She certainly didn’t envision a day that she would be standing alongside the president of the United States as he announced her appointment as the nation’s top environmental official.

Yet here it is nearly 35 years later, and McCarthy is now Administrator McCarthy, head of the U.S. Environmental Protection Agency and the person hand-picked by President Obama to usher in his ambitious climate change agenda.

In the span of just ten short months, the Canton native has gone from political unknown to Washington power broker and a trusted member of Obama’s cabinet. She has also greatly enhanced her public profile, traveling the country and appearing on national news programs, including a recent visit to the Daily Show with Jon Stewart.

Needless to say, McCarthy is a very busy woman these days, and yet she still somehow finds the time to make it back to the Boston area almost every weekend to be with her husband, Kenneth McCarey, and to visit with their three adult children: Daniel, Maggie, and Julie.

The administrator was also recently in town on Earth Day, April 22, as part of a five-city tour to promote the Obama Administration’s policies on climate change.

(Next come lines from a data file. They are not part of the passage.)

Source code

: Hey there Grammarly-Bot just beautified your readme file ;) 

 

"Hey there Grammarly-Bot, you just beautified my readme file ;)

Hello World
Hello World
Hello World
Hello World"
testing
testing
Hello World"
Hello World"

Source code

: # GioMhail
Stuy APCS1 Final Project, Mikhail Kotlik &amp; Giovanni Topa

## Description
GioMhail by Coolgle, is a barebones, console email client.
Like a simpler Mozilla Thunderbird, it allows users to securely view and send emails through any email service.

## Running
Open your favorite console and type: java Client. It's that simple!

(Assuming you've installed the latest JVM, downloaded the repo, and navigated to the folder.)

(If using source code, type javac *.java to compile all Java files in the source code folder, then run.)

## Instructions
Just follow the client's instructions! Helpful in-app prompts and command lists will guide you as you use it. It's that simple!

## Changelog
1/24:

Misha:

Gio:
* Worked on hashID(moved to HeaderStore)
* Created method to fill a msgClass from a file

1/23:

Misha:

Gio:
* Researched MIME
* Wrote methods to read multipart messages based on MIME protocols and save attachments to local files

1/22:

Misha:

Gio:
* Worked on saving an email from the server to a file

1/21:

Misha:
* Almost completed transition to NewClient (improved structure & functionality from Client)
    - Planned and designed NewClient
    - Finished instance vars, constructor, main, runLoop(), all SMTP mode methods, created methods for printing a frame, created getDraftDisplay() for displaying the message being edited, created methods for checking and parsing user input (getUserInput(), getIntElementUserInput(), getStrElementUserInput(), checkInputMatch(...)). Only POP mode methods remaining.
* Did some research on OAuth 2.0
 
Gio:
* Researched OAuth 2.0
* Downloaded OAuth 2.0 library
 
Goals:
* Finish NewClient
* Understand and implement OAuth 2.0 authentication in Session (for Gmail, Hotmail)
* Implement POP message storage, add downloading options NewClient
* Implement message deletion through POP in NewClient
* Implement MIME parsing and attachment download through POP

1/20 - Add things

Together with U.S. Energy Secretary and fellow Massachusetts native Ernest Moniz, McCarthy appeared on morning talk shows, met with local business leaders, attended an Earth Day event at the New England Aquarium, and threw out the ceremonial first pitch at Fenway Park — a dream come true for both lifelong Red Sox fans.

A few hours prior to game time, McCarthy caught up with the Citizen to discuss her time in Canton and how it paved the way for a long and rewarding career in public service that continues to this day.

Speaking via telephone from Boston, McCarthy noted that her roots in the town run deep. “My family moved there when I was young,” she recalled. “We lived on Meetinghouse Road (off Turnpike Street). I went to St. John’s School and later attended Fontbonne Academy.”

McCarthy went on to earn a bachelor’s degree in social anthropology from UMass Boston and a joint master’s degree in environmental health engineering and planning and policy from Tufts University, and in 1980, at the age of 26, she landed a job as the town of Canton’s first full-time health agent.

Alan Leary, who was on the Board of Health at the time and also part of the committee that hired her, said McCarthy was a perfect fit for the job.

“She was great,” Leary said after her nomination last March. “She was very bright, but she was also very down to earth and was a great problem solver. She more or less was on the cutting edge as far as this region goes.”

McCarthy is pictured at left at Fenway Park with Wally the Green Monster, National Grid MA President Marcy Reed, and U.S. Energy Secretary Ernest Moniz.

McCarthy is pictured at left at Fenway Park with Wally the Green Monster, National Grid MA President Marcy Reed, and U.S. Energy Secretary Ernest Moniz. (EPA photo)

“I learned so much there,” McCarthy said of her four years with the Canton Health Department. “I worked on everything from septic system inspections to housing inspections to restaurant inspections and was really engaged in water quality issues.”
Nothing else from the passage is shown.